The coalition was quickly cobbled together after former Prime Minister Pakalitha Mosisili’s Democratic Congress (DC) failed to get a 61-seat majority in the May 26 election.
But there are fears that the coalition, headed by All Basotho Convention (ABC) leader, Thomas Thabane, could wobble as leaders haggle over positions and influence.
The other leaders of the coalition government are the Lesotho Congress for Democracy (LCD)’s Mothetjoa Metsing and the Basotho National Party (BNP)’s Thesele ’Maseribane.
Analysts who spoke to the Sunday Express on Friday said they see the coalition riding past these challenges.
Professor Nqosa Mahao, Dean of the Faculty of Law at Unisa, says there is no reason to think the coalition will be unworkable because “there are no ideological differences among the parties involved”.
“I believe it will last. Normally coalitions collapse because of ideological differences. But, in this case there are none to precipitate a collapse,” Mahao says.
Tlohang Letsie, a social scientist at the National University of Lesotho (NUL), says he only sees problems in the coalition government cropping up towards the 2017 elections when the leaders start positioning themselves for a strike at the country’s top job.
Letsie said only then would the political parties in the coalition want to seek to outdo each other to score political points.
“Right now they have similar goals and reasons to work together. The presence of the DC as a strong opposition party will also steer them on,” Letsie says.
“Even if the coalition experiences problems due to their different backgrounds, I see them managing to rise above their differences.”
Lira Theko, president of the Lesotho Council of Non-Governmental Organisations, says the three parties were entering virgin territory as the whole concept of a coalition administration was new to Lesotho.
But the three parties will have to understand “why they formed a coalition government in the first place”.
“They have to ask themselves if they formed the coalition based on fundamental issues or simply as a matter of convenience,” Theko says.
Theko says he expects the ABC, LCD and BNP to demonstrate political maturity instead of serving their personal interests.
“If this government is to be able to deal with outstanding issues which the outgoing government failed to address, each party will have to understand its role in the coalition,” Theko says. He says the new government must quickly address the issue of service delivery in government departments.
“The coalition needs to be strong, it has to identify core challenges affecting the nation such as passports, health services, to name but a few,” Theko says.
He says the coalition must come up with an all-inclusive “programme of action”.
“I’m expecting it to be a busy coalition, accommodating the views from the public,” Theko says.
He says the presence of Mosisili in parliament will also keep the coalition on its toes.
Professor Kopano Makoa, former Dean of the Faculty of Social Sciences at NUL, said the coalition had succeeded in ousting Mosisili who was their common enemy.

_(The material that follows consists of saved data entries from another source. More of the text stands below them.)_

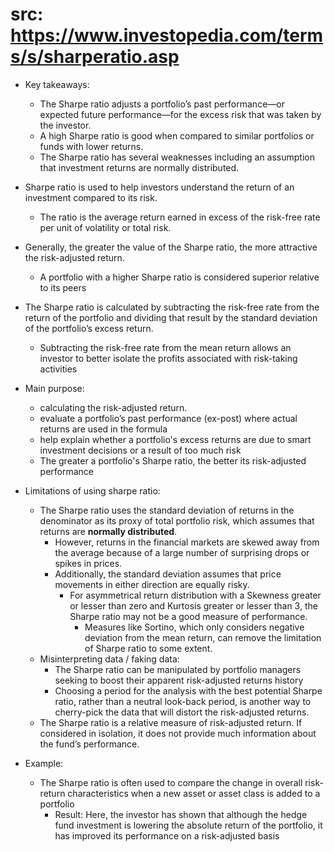 # src: https://www.investopedia.com/terms/s/sharperatio.asp

- Key takeaways:
    - The Sharpe ratio adjusts a portfolio’s past performance—or expected future performance—for the excess risk that was taken by the investor.
    - A high Sharpe ratio is good when compared to similar portfolios or funds with lower returns.
    - The Sharpe ratio has several weaknesses including an assumption that investment returns are normally distributed.

- Sharpe ratio is used to help investors understand the return of an investment compared to its risk.
    - The ratio is the average return earned in excess of the risk-free rate per unit of volatility or total risk.

- Generally, the greater the value of the Sharpe ratio, the more attractive the risk-adjusted return.
    - A portfolio with a higher Sharpe ratio is considered superior relative to its peers

- The Sharpe ratio is calculated by subtracting the risk-free rate from the return of the portfolio and dividing that result by the standard deviation of the portfolio’s excess return.
    - Subtracting the risk-free rate from the mean return allows an investor to better isolate the profits associated with risk-taking activities

- Main purpose:
    - calculating the risk-adjusted return.
    - evaluate a portfolio’s past performance (ex-post) where actual returns are used in the formula
    - help explain whether a portfolio's excess returns are due to smart investment decisions or a result of too much risk
    - The greater a portfolio's Sharpe ratio, the better its risk-adjusted performance

- Limitations of using sharpe ratio:
    - The Sharpe ratio uses the standard deviation of returns in the denominator as its proxy of total portfolio risk, which assumes that returns are **normally distributed**.
        - However, returns in the financial markets are skewed away from the average because of a large number of surprising drops or spikes in prices.
        - Additionally, the standard deviation assumes that price movements in either direction are equally risky.
            - For asymmetrical return distribution with a Skewness greater or lesser than zero and Kurtosis greater or lesser than 3, the Sharpe ratio may not be a good measure of performance.
                - Measures like Sortino, which only considers negative deviation from the mean return, can remove the limitation of Sharpe ratio to some extent.
    - Misinterpreting data / faking data:
        - The Sharpe ratio can be manipulated by portfolio managers seeking to boost their apparent risk-adjusted returns history
        - Choosing a period for the analysis with the best potential Sharpe ratio, rather than a neutral look-back period, is another way to cherry-pick the data that will distort the risk-adjusted returns.
    - The Sharpe ratio is a relative measure of risk-adjusted return. If considered in isolation, it does not provide much information about the fund’s performance. 

- Example:
    - The Sharpe ratio is often used to compare the change in overall risk-return characteristics when a new asset or asset class is added to a portfolio
        - Result: Here, the investor has shown that although the hedge fund investment is lowering the absolute return of the portfolio, it has improved its performance on a risk-adjusted basis

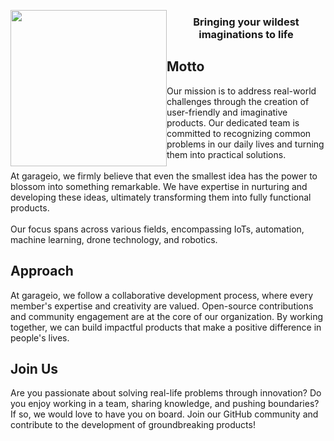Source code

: 
<p align="center">
  <span>
    <img height="250px" src="https://res.cloudinary.com/dqmxyu5is/image/upload/v1705178531/garageio-assets/jbmoum7nlnmajuqo2565.gif" style="float:left">
  </span>
</p>

<p>
  <h3 align="center">
      Bringing your wildest imaginations to life
   </h3>
</p>

## Motto
<p>
  Our mission is to address real-world challenges through the creation of user-friendly and imaginative products. Our dedicated team is committed to recognizing common problems in our daily lives and turning them into practical solutions. <br /><br />
  At garageio, we firmly believe that even the smallest idea has the power to blossom into something remarkable. We have expertise in nurturing and developing these ideas, ultimately transforming them into fully functional products. <br /><br />
  Our focus spans across various fields, encompassing IoTs, automation, machine learning, drone technology, and robotics.
</p>


## Approach
At garageio, we follow a collaborative development process, where every member's expertise and creativity are valued. Open-source contributions and community engagement are at the core of our organization. By working together, we can build impactful products that make a positive difference in people's lives.

## Join Us
Are you passionate about solving real-life problems through innovation? Do you enjoy working in a team, sharing knowledge, and pushing boundaries? If so, we would love to have you on board. Join our GitHub community and contribute to the development of groundbreaking products!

He however says with their goal achieved, the coalition partners must focus on delivering better services to Basotho in line with their election promises.
“Having removed Mosisili, they are faced with delivering services as they promised and deliver much better than him,” Makoa says.
“They promised the public that they will be a better alternative. Therefore, they will simply have to deliver to fulfill their promise to the public.”
Makoa says because there are no major ideological differences he expects the coalition to last the next five years.
“The only pressure is for them to prove that they are a genuine force to run this country. After all, they convinced the public and King Letsie III to put them there,” Makoa says.